Two positive integers are in ratio 1:3. If their sum is added to their product, the result is 224. Find the integers.

On my own, I came up with the formula 224 = x + 3 x + 3x^2 but it's not really working out. Could someone please help me?

Your formula is correct.

Assuming you add up the 3x and x to form 4x, you have to use the general solution of a quadratic equation. Do you know how to use it? =)
By the way, x should be 8 if you use it right.

no, I don't think I do. I tried completing the square and I'm just getting really weird numbers. :(

Okay, we'll do it by completing the square. :)

From 3x^2 + 4x = 224,
x^2 + 4/3 x = 224/3
x^2 + 4/3x + 4/9 = 224/3 + 4/9
(x+2/3)^2 = 75/1/9
x + 2/3 = square root of 75/1/9
x + 2/3 = 8/2/3 or -8/2/3
x = 8 or -9/1/3( Not applicable as positive integer cannot be a negative fraction)
Hence, x = 8.
There you go! :)

thanks! :D

You're welcome ^^ :)

To solve this problem, let's first set up the equation based on the given information.

Let's assume the two positive integers are x and 3x, as they are in a ratio of 1:3.

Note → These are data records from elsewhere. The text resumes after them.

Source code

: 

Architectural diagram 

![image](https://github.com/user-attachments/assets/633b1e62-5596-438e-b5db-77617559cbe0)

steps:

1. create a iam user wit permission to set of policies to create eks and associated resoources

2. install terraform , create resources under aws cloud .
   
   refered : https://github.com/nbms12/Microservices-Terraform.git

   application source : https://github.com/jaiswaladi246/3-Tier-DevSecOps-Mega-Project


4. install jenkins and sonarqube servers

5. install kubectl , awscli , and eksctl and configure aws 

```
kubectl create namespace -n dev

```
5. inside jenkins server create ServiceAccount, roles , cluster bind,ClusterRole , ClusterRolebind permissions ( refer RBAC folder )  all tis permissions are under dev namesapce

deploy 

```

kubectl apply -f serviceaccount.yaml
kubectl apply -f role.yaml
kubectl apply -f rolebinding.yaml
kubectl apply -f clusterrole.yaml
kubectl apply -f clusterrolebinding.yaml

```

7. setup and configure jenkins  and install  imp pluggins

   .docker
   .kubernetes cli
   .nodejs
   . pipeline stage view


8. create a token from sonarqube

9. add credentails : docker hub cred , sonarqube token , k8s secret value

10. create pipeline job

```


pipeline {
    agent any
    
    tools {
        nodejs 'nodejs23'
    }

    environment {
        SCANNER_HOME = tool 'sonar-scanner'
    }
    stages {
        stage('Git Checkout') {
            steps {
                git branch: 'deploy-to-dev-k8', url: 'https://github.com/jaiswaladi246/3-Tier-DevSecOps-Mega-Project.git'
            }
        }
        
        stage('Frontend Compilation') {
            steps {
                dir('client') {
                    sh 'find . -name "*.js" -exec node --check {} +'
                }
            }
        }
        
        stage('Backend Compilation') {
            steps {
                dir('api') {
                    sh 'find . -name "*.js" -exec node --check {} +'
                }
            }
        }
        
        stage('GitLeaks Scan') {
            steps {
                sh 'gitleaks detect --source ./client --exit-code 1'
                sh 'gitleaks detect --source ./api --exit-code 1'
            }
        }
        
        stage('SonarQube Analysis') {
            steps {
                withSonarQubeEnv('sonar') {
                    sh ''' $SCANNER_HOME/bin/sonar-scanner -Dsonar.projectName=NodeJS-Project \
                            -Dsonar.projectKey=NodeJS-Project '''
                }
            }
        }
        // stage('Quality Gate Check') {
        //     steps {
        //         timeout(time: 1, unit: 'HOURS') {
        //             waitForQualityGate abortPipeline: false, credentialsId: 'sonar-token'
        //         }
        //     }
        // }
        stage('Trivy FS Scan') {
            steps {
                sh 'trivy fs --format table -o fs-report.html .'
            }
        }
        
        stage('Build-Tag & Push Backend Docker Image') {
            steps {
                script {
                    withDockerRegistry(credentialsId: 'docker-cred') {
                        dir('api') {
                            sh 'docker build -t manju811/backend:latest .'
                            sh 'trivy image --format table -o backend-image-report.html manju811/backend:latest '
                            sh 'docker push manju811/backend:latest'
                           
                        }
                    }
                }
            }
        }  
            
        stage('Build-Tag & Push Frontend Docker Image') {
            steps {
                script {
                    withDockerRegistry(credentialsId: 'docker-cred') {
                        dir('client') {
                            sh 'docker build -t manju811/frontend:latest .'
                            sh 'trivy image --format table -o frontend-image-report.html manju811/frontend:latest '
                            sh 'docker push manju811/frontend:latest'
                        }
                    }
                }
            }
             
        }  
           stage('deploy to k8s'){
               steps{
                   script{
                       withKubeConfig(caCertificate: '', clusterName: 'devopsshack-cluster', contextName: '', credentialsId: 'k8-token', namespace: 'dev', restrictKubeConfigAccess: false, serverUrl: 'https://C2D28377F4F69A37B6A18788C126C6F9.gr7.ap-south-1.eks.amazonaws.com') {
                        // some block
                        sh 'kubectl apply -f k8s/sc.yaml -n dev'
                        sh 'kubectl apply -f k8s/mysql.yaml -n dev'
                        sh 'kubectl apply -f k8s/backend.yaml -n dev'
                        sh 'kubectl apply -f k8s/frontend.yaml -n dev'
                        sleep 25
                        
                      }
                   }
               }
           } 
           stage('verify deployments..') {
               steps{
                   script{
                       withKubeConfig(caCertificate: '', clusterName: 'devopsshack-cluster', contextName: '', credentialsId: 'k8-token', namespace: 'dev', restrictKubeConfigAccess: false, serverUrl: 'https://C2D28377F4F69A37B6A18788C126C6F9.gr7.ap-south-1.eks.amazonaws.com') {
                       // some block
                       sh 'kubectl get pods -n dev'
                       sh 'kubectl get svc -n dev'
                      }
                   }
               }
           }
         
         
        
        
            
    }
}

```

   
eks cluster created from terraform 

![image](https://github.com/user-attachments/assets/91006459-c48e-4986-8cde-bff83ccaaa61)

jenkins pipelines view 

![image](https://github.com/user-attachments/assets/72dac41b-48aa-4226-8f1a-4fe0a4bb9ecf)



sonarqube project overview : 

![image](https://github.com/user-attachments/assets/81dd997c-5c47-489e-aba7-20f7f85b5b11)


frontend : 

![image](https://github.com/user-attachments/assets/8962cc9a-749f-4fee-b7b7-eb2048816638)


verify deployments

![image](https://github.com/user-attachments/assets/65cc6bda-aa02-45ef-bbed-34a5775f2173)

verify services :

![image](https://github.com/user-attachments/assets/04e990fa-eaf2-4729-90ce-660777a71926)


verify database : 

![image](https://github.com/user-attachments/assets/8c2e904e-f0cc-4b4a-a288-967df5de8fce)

The sum of the two integers is x + 3x, and their product is x * 3x, which can be written as 3x^2.

According to the problem, the sum of the integers added to their product is 224, so we can set up the following equation:

(x + 3x) + (x * 3x) = 224

Simplifying this equation will lead us to the answer.

Now, let's solve the equation step by step:

Step 1: Combine like terms on the left side of the equation.

4x + 3x^2 = 224

Step 2: Rearrange the equation to make it a quadratic equation.

3x^2 + 4x - 224 = 0

Step 3: Factor the quadratic equation.

Factoring may not always work for every quadratic equation, but in this case, the equation can be factored.

(3x - 14)(x + 16) = 0

Step 4: Set each factor equal to zero and solve for x.

3x - 14 = 0 or x + 16 = 0

Solving the first equation:

3x = 14
x = 14/3 (approximately 4.67)

Solving the second equation:

x = -16 (which is not a positive integer, so we discard this solution since the problem states that the integers are positive)

Therefore, the positive integer is approximately 4.67.

Since the problem states that the integers must be positive, we need to find the second integer, which is 3 times the value of the first integer.

3x = 3 * (14/3)
3x = 42/3
x = 14/3 (approximately 4.67)

Therefore, the two integers are approximately 4.67 and 14 (approximately 4 and 14).